START Dataset records
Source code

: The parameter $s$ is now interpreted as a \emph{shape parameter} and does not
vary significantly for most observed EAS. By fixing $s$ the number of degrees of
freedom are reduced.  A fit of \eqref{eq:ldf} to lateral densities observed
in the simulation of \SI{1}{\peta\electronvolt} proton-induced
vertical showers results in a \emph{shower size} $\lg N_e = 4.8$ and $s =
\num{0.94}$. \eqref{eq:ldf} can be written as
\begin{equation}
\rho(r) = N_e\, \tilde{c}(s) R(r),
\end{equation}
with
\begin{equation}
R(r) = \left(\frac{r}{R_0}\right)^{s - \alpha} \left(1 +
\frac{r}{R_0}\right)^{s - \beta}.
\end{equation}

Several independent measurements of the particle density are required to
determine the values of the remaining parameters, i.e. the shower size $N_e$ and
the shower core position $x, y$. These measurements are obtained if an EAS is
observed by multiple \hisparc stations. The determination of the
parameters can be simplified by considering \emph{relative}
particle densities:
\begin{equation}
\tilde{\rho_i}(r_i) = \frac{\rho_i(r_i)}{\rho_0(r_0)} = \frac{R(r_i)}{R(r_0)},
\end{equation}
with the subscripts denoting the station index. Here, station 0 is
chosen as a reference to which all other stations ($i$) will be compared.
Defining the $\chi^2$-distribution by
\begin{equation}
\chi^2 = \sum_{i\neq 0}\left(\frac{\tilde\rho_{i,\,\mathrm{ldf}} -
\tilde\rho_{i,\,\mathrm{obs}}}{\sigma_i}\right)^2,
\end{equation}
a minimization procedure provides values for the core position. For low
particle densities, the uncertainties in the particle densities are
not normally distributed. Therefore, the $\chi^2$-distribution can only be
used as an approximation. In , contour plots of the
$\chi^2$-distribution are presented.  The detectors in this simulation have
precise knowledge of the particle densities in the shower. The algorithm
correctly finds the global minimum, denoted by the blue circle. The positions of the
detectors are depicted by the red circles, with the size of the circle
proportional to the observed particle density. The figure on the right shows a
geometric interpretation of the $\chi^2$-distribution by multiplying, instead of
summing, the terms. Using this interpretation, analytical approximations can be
END Dataset records
What this task involves: Write the records out once more. Each line must match.

Response area:
Source code

: The parameter $s$ is now interpreted as a \emph{shape parameter} and does not
vary significantly for most observed EAS. By fixing $s$ the number of degrees of
freedom are reduced.  A fit of \eqref{eq:ldf} to lateral densities observed
in the simulation of \SI{1}{\peta\electronvolt} proton-induced
vertical showers results in a \emph{shower size} $\lg N_e = 4.8$ and $s =
\num{0.94}$. \eqref{eq:ldf} can be written as
\begin{equation}
\rho(r) = N_e\, \tilde{c}(s) R(r),
\end{equation}
with
\begin{equation}
R(r) = \left(\frac{r}{R_0}\right)^{s - \alpha} \left(1 +
\frac{r}{R_0}\right)^{s - \beta}.
\end{equation}

Several independent measurements of the particle density are required to
determine the values of the remaining parameters, i.e. the shower size $N_e$ and
the shower core position $x, y$. These measurements are obtained if an EAS is
observed by multiple \hisparc stations. The determination of the
parameters can be simplified by considering \emph{relative}
particle densities:
\begin{equation}
\tilde{\rho_i}(r_i) = \frac{\rho_i(r_i)}{\rho_0(r_0)} = \frac{R(r_i)}{R(r_0)},
\end{equation}
with the subscripts denoting the station index. Here, station 0 is
chosen as a reference to which all other stations ($i$) will be compared.
Defining the $\chi^2$-distribution by
\begin{equation}
\chi^2 = \sum_{i\neq 0}\left(\frac{\tilde\rho_{i,\,\mathrm{ldf}} -
\tilde\rho_{i,\,\mathrm{obs}}}{\sigma_i}\right)^2,
\end{equation}
a minimization procedure provides values for the core position. For low
particle densities, the uncertainties in the particle densities are
not normally distributed. Therefore, the $\chi^2$-distribution can only be
used as an approximation. In , contour plots of the
$\chi^2$-distribution are presented.  The detectors in this simulation have
precise knowledge of the particle densities in the shower. The algorithm
correctly finds the global minimum, denoted by the blue circle. The positions of the
detectors are depicted by the red circles, with the size of the circle
proportional to the observed particle density. The figure on the right shows a
geometric interpretation of the $\chi^2$-distribution by multiplying, instead of
summing, the terms. Using this interpretation, analytical approximations can be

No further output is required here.